What you should do: Every line of the material that follows must be printed again exactly.
::: Records shown :::
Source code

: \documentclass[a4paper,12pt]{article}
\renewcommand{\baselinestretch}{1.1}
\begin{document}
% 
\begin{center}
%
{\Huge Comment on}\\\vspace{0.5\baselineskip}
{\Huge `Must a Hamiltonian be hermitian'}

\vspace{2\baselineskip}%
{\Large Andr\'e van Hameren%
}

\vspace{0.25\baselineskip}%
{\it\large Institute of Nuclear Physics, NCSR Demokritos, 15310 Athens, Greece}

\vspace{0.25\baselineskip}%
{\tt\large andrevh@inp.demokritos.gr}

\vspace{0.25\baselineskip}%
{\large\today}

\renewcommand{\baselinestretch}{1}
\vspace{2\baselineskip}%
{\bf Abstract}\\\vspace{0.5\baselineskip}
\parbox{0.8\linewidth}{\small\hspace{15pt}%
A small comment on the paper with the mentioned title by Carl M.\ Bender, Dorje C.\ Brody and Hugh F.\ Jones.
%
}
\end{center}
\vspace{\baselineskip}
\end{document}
:::
Response to this task:
Source code

: \documentclass[a4paper,12pt]{article}
\renewcommand{\baselinestretch}{1.1}
\begin{document}
% 
\begin{center}
%
{\Huge Comment on}\\\vspace{0.5\baselineskip}
{\Huge `Must a Hamiltonian be hermitian'}

\vspace{2\baselineskip}%
{\Large Andr\'e van Hameren%
}

\vspace{0.25\baselineskip}%
{\it\large Institute of Nuclear Physics, NCSR Demokritos, 15310 Athens, Greece}

\vspace{0.25\baselineskip}%
{\tt\large andrevh@inp.demokritos.gr}

\vspace{0.25\baselineskip}%
{\large\today}

\renewcommand{\baselinestretch}{1}
\vspace{2\baselineskip}%
{\bf Abstract}\\\vspace{0.5\baselineskip}
\parbox{0.8\linewidth}{\small\hspace{15pt}%
A small comment on the paper with the mentioned title by Carl M.\ Bender, Dorje C.\ Brody and Hugh F.\ Jones.
%
}
\end{center}
\vspace{\baselineskip}
\end{document}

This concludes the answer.